Lagoon House sits on Alta Lake in the resort municipality of Whistler. A sculptural mass of angles, the building is a contextual reflection of its site and landscape, a trapezoidal lot surrounded by a forest of towering conifers, deep-green lake waters, loamy soil, and carpet upon carpet of pine needles.
Our clients, a couple with four children, had owned a small cabin at this location for some time. They wished to replace it with a larger home that could function as a weekend and summer escape, but would also allow for year-round, full-time living.
The project presented unique design challenges: The provincial government required an environmental SPEA — a restrictive covenant that limited any disruption to waterfront area and required us to protect its habitat for the duration of the project. Then, rather than tear down the cabin and send the materials to landfills, we opted to deconstruct the building (and were ultimately able to reclaim and reuse assets that included plumbing and lighting). Next, the narrow site was principally sand, and its excavation required a series of 3x2x2 lock blocks to shore its sides until the foundation was poured and backfilled. Finally, because of the complicated steel structure, we worked with the experts at Whistler Welding to create 3D models of every bolt and connection to work out problems before ordering any steel or concrete.
From the street, the building envelope presents as an angular composition of Cor-Ten roof and cladding — a modulated surface and colouration that blends well with the soil and pine needle groundscape. While the structure is ultimately three storeys, the massing is such that it presents as one storey from the front.

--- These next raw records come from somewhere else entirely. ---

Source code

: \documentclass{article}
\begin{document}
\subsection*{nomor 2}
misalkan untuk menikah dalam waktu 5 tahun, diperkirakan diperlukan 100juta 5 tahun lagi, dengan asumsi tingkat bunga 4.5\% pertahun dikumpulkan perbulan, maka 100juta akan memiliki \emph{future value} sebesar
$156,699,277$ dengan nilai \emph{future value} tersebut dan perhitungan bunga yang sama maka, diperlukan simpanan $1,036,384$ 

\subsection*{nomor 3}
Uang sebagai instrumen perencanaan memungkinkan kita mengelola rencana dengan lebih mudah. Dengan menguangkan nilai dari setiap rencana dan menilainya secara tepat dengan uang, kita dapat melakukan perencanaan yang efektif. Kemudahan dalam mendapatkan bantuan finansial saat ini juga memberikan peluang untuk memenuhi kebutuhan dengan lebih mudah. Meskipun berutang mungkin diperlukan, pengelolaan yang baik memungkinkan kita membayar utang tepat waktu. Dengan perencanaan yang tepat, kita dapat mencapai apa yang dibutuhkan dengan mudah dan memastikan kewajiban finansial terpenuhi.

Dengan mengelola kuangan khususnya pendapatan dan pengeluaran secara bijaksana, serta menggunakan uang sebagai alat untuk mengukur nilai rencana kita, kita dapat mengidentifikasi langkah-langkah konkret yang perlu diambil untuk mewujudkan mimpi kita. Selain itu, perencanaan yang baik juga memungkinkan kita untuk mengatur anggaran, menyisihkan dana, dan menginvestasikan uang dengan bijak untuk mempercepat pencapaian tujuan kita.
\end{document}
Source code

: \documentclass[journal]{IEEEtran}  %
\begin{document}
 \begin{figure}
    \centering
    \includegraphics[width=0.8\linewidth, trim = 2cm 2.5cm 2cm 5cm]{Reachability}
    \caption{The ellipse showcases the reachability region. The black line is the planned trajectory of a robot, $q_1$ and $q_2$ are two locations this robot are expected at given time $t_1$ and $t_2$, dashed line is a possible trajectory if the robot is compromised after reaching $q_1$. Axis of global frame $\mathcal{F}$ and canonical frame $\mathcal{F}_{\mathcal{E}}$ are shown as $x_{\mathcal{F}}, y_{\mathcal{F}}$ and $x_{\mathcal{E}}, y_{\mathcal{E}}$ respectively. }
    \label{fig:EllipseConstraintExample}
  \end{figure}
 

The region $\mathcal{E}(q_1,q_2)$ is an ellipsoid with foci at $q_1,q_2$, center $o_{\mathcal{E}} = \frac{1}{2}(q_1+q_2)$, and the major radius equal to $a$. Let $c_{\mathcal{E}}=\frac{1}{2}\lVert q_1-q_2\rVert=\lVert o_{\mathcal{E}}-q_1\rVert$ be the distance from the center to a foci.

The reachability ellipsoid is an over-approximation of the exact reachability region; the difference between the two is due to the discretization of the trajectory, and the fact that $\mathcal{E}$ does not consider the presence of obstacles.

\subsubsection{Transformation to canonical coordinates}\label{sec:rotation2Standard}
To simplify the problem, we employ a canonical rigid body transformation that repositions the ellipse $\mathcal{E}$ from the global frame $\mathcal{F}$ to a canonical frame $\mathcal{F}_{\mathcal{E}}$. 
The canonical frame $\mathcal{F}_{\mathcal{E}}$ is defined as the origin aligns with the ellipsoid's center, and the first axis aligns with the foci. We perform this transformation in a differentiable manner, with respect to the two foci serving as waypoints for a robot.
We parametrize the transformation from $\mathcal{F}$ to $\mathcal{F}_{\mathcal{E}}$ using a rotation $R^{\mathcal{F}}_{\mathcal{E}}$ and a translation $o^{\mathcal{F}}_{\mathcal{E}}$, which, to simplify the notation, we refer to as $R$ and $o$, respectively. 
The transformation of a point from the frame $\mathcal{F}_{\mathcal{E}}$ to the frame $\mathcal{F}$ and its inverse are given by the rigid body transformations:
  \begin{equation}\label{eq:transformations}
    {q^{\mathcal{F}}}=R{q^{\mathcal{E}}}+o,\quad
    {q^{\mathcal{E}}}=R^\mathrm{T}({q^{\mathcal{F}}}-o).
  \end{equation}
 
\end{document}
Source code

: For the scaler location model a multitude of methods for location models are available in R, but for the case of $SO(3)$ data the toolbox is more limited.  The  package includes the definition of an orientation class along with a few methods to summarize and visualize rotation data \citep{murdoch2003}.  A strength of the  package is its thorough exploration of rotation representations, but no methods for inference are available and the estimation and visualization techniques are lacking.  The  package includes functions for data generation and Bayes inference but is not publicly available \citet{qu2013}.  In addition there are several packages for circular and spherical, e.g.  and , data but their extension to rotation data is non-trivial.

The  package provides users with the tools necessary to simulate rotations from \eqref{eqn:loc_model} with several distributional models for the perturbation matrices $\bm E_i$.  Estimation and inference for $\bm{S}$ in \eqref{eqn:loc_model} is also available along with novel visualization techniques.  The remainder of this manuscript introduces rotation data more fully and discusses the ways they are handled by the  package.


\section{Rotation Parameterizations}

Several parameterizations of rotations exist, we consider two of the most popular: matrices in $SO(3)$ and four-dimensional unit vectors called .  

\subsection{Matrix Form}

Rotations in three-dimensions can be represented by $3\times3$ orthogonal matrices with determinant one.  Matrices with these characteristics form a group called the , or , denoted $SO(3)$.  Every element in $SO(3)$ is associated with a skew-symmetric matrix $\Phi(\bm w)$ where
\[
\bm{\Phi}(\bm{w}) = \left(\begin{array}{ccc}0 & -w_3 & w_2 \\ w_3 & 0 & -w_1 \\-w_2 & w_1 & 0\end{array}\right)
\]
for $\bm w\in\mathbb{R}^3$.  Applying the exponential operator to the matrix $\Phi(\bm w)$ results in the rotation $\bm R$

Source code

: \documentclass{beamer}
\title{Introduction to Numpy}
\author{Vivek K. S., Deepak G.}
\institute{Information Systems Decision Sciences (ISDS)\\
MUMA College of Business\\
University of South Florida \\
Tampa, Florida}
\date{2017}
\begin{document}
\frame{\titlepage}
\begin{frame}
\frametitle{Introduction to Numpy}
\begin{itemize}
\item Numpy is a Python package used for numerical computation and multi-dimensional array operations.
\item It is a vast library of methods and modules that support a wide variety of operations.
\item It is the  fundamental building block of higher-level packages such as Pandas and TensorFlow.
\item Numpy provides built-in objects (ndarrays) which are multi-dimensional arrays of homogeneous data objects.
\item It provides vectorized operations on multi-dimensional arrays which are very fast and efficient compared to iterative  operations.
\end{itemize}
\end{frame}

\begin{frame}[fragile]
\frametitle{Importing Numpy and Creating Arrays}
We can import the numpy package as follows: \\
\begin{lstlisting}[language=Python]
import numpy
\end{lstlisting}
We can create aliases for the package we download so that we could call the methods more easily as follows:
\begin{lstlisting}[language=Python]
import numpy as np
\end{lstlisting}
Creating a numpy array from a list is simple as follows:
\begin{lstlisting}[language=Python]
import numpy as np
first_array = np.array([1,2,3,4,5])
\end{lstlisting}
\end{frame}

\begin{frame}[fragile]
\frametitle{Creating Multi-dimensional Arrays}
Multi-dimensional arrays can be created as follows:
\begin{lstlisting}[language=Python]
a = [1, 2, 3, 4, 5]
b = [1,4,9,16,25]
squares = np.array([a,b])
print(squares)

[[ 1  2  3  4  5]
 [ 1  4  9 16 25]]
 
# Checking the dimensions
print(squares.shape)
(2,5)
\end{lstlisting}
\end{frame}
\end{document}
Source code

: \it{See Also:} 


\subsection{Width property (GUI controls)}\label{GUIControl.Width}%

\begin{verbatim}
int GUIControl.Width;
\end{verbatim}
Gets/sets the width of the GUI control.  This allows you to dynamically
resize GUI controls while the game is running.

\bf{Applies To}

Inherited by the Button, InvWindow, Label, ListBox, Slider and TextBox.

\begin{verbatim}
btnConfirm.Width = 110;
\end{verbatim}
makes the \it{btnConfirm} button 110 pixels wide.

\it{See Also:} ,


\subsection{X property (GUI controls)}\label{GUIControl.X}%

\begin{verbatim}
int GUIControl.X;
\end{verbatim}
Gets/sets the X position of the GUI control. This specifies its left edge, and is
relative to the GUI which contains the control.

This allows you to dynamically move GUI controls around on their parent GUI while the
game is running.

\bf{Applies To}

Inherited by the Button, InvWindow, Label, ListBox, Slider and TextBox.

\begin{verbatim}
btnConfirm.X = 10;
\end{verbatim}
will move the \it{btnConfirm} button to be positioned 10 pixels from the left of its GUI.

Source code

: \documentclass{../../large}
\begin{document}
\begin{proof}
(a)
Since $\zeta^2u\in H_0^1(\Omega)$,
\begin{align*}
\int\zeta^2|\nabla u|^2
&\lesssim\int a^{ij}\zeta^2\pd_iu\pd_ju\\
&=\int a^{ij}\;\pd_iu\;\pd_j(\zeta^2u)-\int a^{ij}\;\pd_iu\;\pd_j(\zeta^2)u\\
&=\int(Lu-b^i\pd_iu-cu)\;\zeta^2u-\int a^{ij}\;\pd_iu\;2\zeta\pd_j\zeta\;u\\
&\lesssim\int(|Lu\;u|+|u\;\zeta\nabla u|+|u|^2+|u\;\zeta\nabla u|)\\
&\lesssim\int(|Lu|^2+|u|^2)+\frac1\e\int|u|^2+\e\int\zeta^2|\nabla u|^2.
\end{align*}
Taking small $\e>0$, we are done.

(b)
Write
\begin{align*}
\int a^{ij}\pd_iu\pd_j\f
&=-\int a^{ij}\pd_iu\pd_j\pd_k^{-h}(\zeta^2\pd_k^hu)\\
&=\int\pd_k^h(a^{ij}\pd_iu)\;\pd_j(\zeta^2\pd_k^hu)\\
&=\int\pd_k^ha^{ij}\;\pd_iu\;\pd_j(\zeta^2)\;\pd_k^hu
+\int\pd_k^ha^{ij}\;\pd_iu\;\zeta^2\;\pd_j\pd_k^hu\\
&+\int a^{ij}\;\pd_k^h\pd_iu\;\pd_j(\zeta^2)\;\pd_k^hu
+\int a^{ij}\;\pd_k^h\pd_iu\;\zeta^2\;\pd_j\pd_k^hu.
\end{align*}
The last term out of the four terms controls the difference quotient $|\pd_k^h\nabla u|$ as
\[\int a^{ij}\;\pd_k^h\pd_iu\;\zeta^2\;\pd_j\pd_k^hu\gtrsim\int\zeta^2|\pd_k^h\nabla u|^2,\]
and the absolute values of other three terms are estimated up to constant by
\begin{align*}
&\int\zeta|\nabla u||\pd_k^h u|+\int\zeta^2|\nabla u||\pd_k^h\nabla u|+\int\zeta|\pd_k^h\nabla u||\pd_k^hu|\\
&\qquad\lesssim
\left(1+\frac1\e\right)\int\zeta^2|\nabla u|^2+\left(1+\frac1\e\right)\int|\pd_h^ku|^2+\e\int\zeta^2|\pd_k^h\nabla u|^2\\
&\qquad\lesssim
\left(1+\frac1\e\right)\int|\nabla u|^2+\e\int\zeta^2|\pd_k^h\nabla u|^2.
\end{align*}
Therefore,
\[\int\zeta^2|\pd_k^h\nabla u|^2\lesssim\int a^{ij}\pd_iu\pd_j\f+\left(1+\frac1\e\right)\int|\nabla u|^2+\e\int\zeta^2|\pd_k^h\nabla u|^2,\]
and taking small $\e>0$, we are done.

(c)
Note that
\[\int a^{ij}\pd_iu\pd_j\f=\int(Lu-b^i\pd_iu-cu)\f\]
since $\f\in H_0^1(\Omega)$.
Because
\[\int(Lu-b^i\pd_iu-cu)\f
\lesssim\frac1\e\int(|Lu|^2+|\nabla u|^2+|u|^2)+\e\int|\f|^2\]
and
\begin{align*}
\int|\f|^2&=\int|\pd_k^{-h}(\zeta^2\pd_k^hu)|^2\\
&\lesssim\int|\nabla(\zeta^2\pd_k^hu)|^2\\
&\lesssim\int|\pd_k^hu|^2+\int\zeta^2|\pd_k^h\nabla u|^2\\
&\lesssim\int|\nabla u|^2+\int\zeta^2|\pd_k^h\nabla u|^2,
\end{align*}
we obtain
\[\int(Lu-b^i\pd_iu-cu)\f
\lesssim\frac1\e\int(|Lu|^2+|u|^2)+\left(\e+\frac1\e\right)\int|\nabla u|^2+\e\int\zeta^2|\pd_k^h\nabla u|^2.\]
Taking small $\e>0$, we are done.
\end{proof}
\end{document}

From the water side, the three storeys are evident. We used concrete and black-powder-coated steel — an inky and grey colouration designed to integrate with the surrounding trees and rocky landscape. The cladding frames nearly wall-to-wall, floor-to-ceiling windows that allow light and views to flood in. Everywhere, there are those stunning views: the living room focus is a view to the lake; even a connected skylight and window in the master ensuite creates an open ribbon and view to the trees beyond.
We chose a simple pallet of steel, concrete, drywall and oak cabinetry for the interior of the building to keep the focus on the windows (and those spectacular views) as well as the owners’ extensive (and bold) art collection. We also drew the exterior materials of the house through the interiors to create a strong continuity between inside and outside. You can see this in the Cor-Ten steel walls and stained cedar ceiling of the front entrance and the hot-rolled steel walls of the lake-facing master bedroom and family room fireplace surround.
While our clients wanted a structure that reflected its surroundings and could be considered a sculptural work of art in and of itself, they also wanted their children to have the run of the house. The interior design reflects this: its overall mood is playful and casual, its build durable and tough. The kitchen, designed to work for a family of six, easily adapts to a large gathering. People can come and go as they please, shoes can be on or off. Reading nooks abound. The kids often shimmy up the steel I-beams just for fun. The folded-plate steel staircase, a key feature, merges art (form) with utility (function) to connect the three stories of the house.
This is truly a home designed for living.